Descartes, filósofo do século XVII, diz em sua obra "Meditações Metafísicas", que Deus é aquilo que cria e preserva nosso Eu, isto é, nosso espírito (a coisa que pensa). Pode ser verdade. Mas, ao menos sabemos o que é Deus? Descartes utiliza da razão e da lógica da causalidade para provar sua existência e discorrer sobre suas qualidades e perfeições, mas não acho que isso baste. A razão e a lógica são limitadas – ao menos quando se trata de questões de existência.

Se Deus é nosso começo, continuamos a saber de muito pouco sobre de onde viemos.

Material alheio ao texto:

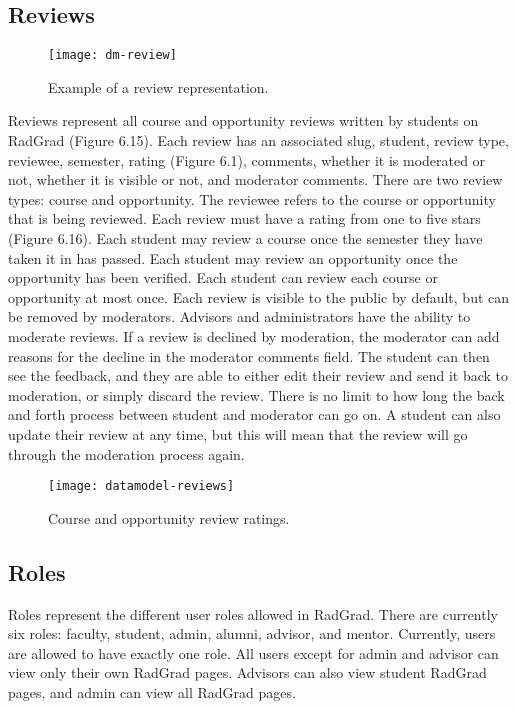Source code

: \subsection{Reviews}
\begin{figure}[h]
\centering
\texttt{[image: dm-review]}
\caption{Example of a review representation.}
\end{figure}
Reviews represent all course and opportunity reviews written by students on RadGrad (Figure 6.15). Each review has an associated slug, student, review type, reviewee, semester, rating (Figure 6.1), comments, whether it is moderated or not, whether it is visible or not, and moderator comments. There are two review types: course and opportunity. The reviewee refers to the course or opportunity that is being reviewed. Each review must have a rating from one to five stars (Figure 6.16). Each student may review a course once the semester they have taken it in has passed. Each student may review an opportunity once the opportunity has been verified. Each student can review each course or opportunity at most once. Each review is visible to the public by default, but can be removed by moderators. Advisors and administrators have the ability to moderate reviews. If a review is declined by moderation, the moderator can add reasons for the decline in the moderator comments field. The student can then see the feedback, and they are able to either edit their review and send it back to moderation, or simply discard the review. There is no limit to how long the back and forth process between student and moderator can go on. A student can also update their review at any time, but this will mean that the review will go through the moderation process again.

\begin{figure}[h]
\centering
\texttt{[image: datamodel-reviews]}
\caption{Course and opportunity review ratings.}
\end{figure}

\subsection{Roles}
Roles represent the different user roles allowed in RadGrad. There are currently six roles: faculty, student, admin, alumni, advisor, and mentor. Currently, users are allowed to have exactly one role. All users except for admin and advisor can view only their own RadGrad pages. Advisors can also view student RadGrad pages, and admin can view all RadGrad pages. 

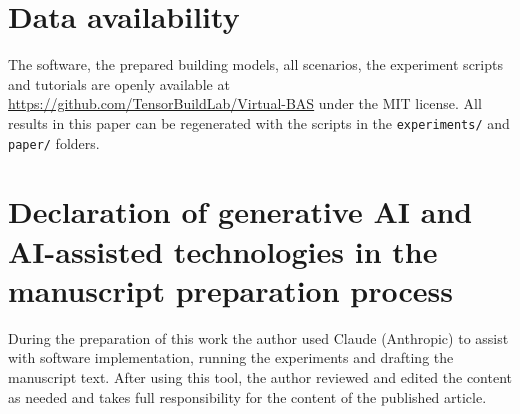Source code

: \documentclass[preprint,12pt,authoryear=false]{elsarticle}
\begin{document}
\section*{Data availability}
The software, the prepared building models, all scenarios, the experiment scripts and tutorials are openly available
at \url{https://github.com/TensorBuildLab/Virtual-BAS} under the MIT license. All results in this paper can be
regenerated with the scripts in the \texttt{experiments/} and \texttt{paper/} folders.

\section*{Declaration of generative AI and AI-assisted technologies in the manuscript preparation process}
During the preparation of this work the author used Claude (Anthropic) to assist with software implementation,
running the experiments and drafting the manuscript text. After using this tool, the author reviewed and edited the
content as needed and takes full responsibility for the content of the published article.



\end{document}
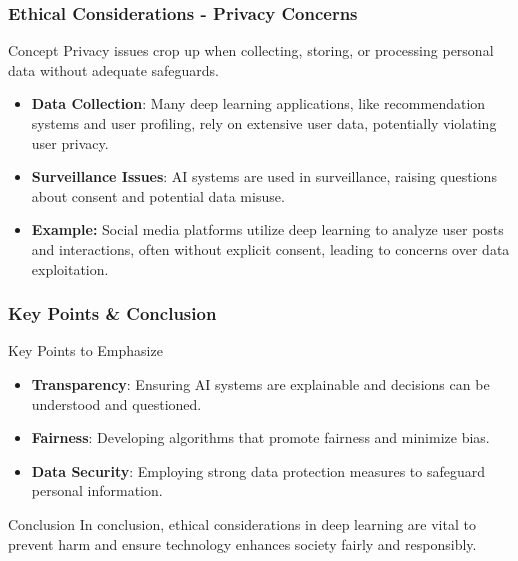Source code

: \documentclass[aspectratio=169]{beamer}
\begin{document}
\begin{frame}[fragile]
    \frametitle{Ethical Considerations - Privacy Concerns}
    \begin{block}{Concept}
        Privacy issues crop up when collecting, storing, or processing personal data without adequate safeguards.
    \end{block}

    \begin{itemize}
        \item \textbf{Data Collection}:
        Many deep learning applications, like recommendation systems and user profiling, rely on extensive user data, potentially violating user privacy.
        
        \item \textbf{Surveillance Issues}:
        AI systems are used in surveillance, raising questions about consent and potential data misuse.
        
        \item \textbf{Example:}
        Social media platforms utilize deep learning to analyze user posts and interactions, often without explicit consent, leading to concerns over data exploitation.
    \end{itemize}
\end{frame}

\begin{frame}[fragile]
    \frametitle{Key Points & Conclusion}
    \begin{block}{Key Points to Emphasize}
        \begin{itemize}
            \item \textbf{Transparency}: Ensuring AI systems are explainable and decisions can be understood and questioned.
            \item \textbf{Fairness}: Developing algorithms that promote fairness and minimize bias.
            \item \textbf{Data Security}: Employing strong data protection measures to safeguard personal information.
        \end{itemize}
    \end{block}

    \begin{block}{Conclusion}
        In conclusion, ethical considerations in deep learning are vital to prevent harm and ensure technology enhances society fairly and responsibly. 
    \end{block}
\end{frame}
\end{document}
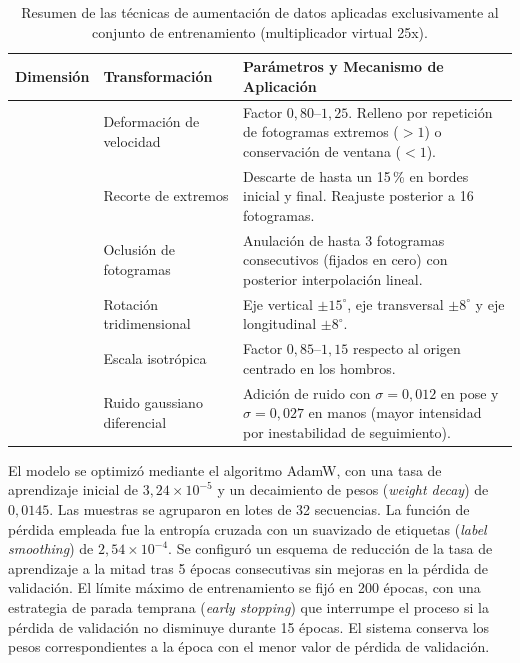 \begin{table}[H]
    \centering
    \small
    \caption{Resumen de las técnicas de aumentación de datos aplicadas exclusivamente al conjunto de entrenamiento (multiplicador virtual 25x).}
    \label{tab:data_augmentation}
    \begin{tabularx}{\textwidth}{>{\raggedright\arraybackslash}p{} >{\raggedright\arraybackslash}p{} >{\raggedright\arraybackslash}X}
        \toprule
        \textbf{Dimensión} & \textbf{Transformación} & \textbf{Parámetros y Mecanismo de Aplicación} \\
        \midrule
        \multirow{3}{*}{\textbf{Temporal}} 
            & Deformación de velocidad & Factor $0{,}80$--$1{,}25$. Relleno por repetición de fotogramas extremos ($>1$) o conservación de ventana ($<1$). \\
            \addlinespace[3pt]
            & Recorte de extremos & Descarte de hasta un 15\,\% en bordes inicial y final. Reajuste posterior a 16 fotogramas. \\
            \addlinespace[3pt]
            & Oclusión de fotogramas & Anulación de hasta 3 fotogramas consecutivos (fijados en cero) con posterior interpolación lineal. \\
        \midrule
        \multirow{3}{*}{\textbf{Espacial}} 
            & Rotación tridimensional & Eje vertical $\pm 15^{\circ}$, eje transversal $\pm 8^{\circ}$ y eje longitudinal $\pm 8^{\circ}$. \\
            \addlinespace[3pt]
            & Escala isotrópica & Factor $0{,}85$--$1{,}15$ respecto al origen centrado en los hombros. \\
            \addlinespace[3pt]
            & Ruido gaussiano diferencial & Adición de ruido con $\sigma = 0{,}012$ en pose y $\sigma = 0{,}027$ en manos (mayor intensidad por inestabilidad de seguimiento). \\
        \bottomrule
    \end{tabularx}
\end{table}

El modelo se optimizó mediante el algoritmo AdamW, con una tasa de aprendizaje inicial de $3{,}24 \times 10^{-5}$ y un decaimiento de pesos (\textit{weight decay}) de $0{,}0145$. Las muestras se agruparon en lotes de 32 secuencias. La función de pérdida empleada fue la entropía cruzada con un suavizado de etiquetas (\textit{label smoothing}) de $2{,}54 \times 10^{-4}$. Se configuró un esquema de reducción de la tasa de aprendizaje a la mitad tras 5 épocas consecutivas sin mejoras en la pérdida de validación. El límite máximo de entrenamiento se fijó en 200 épocas, con una estrategia de parada temprana (\textit{early stopping}) que interrumpe el proceso si la pérdida de validación no disminuye durante 15 épocas. El sistema conserva los pesos correspondientes a la época con el menor valor de pérdida de validación.

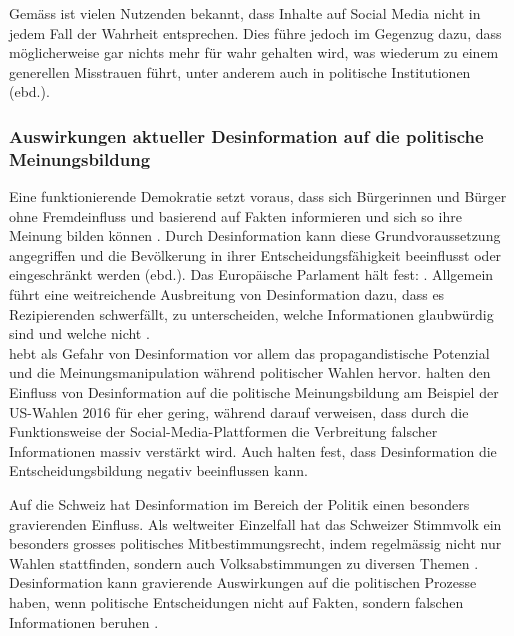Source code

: \documentclass[12pt,a4paper]{article}        %
\begin{document}
Gemäss \textcite[183]{weidner_fake_2019} ist vielen Nutzenden bekannt, dass Inhalte auf Social Media nicht in jedem Fall der Wahrheit entsprechen. Dies führe jedoch im Gegenzug dazu, dass möglicherweise gar nichts mehr für wahr gehalten wird, was wiederum zu einem generellen Misstrauen führt, unter anderem auch in politische Institutionen (ebd.).

\subsubsection{Auswirkungen aktueller Desinformation auf die politische Meinungsbildung}
Eine funktionierende Demokratie setzt voraus, dass sich Bürgerinnen und Bürger ohne Fremdeinfluss und basierend auf Fakten informieren und sich so ihre Meinung bilden können \parencite[26]{vogler_wahrnehmung_2021}. Durch Desinformation kann diese Grundvoraussetzung angegriffen und die Bevölkerung in ihrer Entscheidungsfähigkeit beeinflusst oder eingeschränkt werden (ebd.).
Das Europäische Parlament hält fest:  \parencite[13]{european_parliament_directorate-general_for_external_policies_of_the_union_impact_2021} \parencites[vgl.\ auch][16]{reuter_fake_2019}[26]{vogler_wahrnehmung_2021}[19]{grujic_warnhinweise_2024}{schmidt_meinungsbildung_2022}. Allgemein führt eine weitreichende Ausbreitung von Desinformation dazu, dass es Rezipierenden schwerfällt, zu unterscheiden, welche Informationen glaubwürdig sind und welche nicht \parencite[3697]{weikmann_visual_2023}.\\
\Textcite[170]{wahl_fake_2021} hebt als Gefahr von Desinformation vor allem das propagandistische Potenzial und die Meinungsmanipulation während politischer Wahlen hervor. \textcite{allcott_social_2017} halten den Einfluss von Desinformation auf die politische Meinungsbildung am Beispiel der US-Wahlen 2016 für eher gering, während \textcite[1095]{lazer_science_2018} darauf verweisen, dass durch die Funktionsweise der Social-Media-Plattformen die Verbreitung falscher Informationen massiv verstärkt wird. Auch \textcite[26]{vogler_wahrnehmung_2021} halten fest, dass Desinformation die Entscheidungsbildung negativ beeinflussen kann.

Auf die Schweiz hat Desinformation im Bereich der Politik einen besonders gravierenden Einfluss. Als weltweiter Einzelfall hat das Schweizer Stimmvolk ein besonders grosses politisches Mitbestimmungsrecht, indem regelmässig nicht nur Wahlen stattfinden, sondern auch Volksabstimmungen zu diversen Themen \parencite[2]{sager_politische_2017}. Desinformation kann gravierende Auswirkungen auf die politischen Prozesse haben, wenn politische Entscheidungen nicht auf Fakten, sondern falschen Informationen beruhen \parencites[26]{vogler_wahrnehmung_2021}[vgl.\ auch][19]{grujic_warnhinweise_2024}.
\end{document}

Conhecemos menos ainda sobre por que nós viemos. Se Deus nos criou, qual o seu motivo? Existiu, ou melhor, se deus é um ser atual e nos preserva a cada momento, existe um motivo? Talvez nunca compreendamos. Podemos achar que somos especiais à visão do criador, e que ele traçou um objetivo próprio para cada um de nós, mas... isso é tão vago.

Tudo que podemos fazer é continuar existindo – ou não.

Digo continuar, pois nossa liberdade é tão limitada que, ao que tudo indica, nem a possibilidade de escolher entre vir ou não vir a ser nós temos. E, ao mesmo tempo, uma vez que existimos, nossa liberdade soa tão grande que podemos escolher acabar com tudo isso. Que confusão!

Por que motivo, afinal, entre as possibilidades iniciais de ser e de não ser, nós viemos parar aqui. E por que continuamos aqui? Por que estamos no tempo? Por que somos algo e não nada? Por que somos?

Falta-me ainda falar sobre a morte. Mas, sobre ela, acho que não seria equivoco dizer que não há mistério no que diz respeito ao seu evidente mistério. A menos, é claro, que você seja tão seco ao ponto de não enxergar nem um pouco da magia desesperadora que é a existência, e nem sequer chegar a questionar-se quanto a isso.

Existem diversas teorias metafísicas por aí –algumas as quais conheço, e muitas outras que preciso conhecer – e diversas religiões que discutem sobre o assunto, isso é certo. Contudo, não consigo me desapegar da impressão de que todas elas são interessantes, porém supérfluas. Nenhuma delas deve estar certa. A única coisa relativamente sensata que meu pensamento consegue conceber é que nós, seres jogados no mundo por motivo algum, pelo que parece, somos obrigados a viver cercados de muito conhecimento e, ainda sim, limitados por um inquebrável muro de ignorância.

Vivemos no meio, só conhecemos o meio. O começo do livro e o seu fim são páginas eternamente perdidas – ou talvez tenham sido escritas com alguma tinta invisível.




Texto escrito originalmente em 30/01/2019.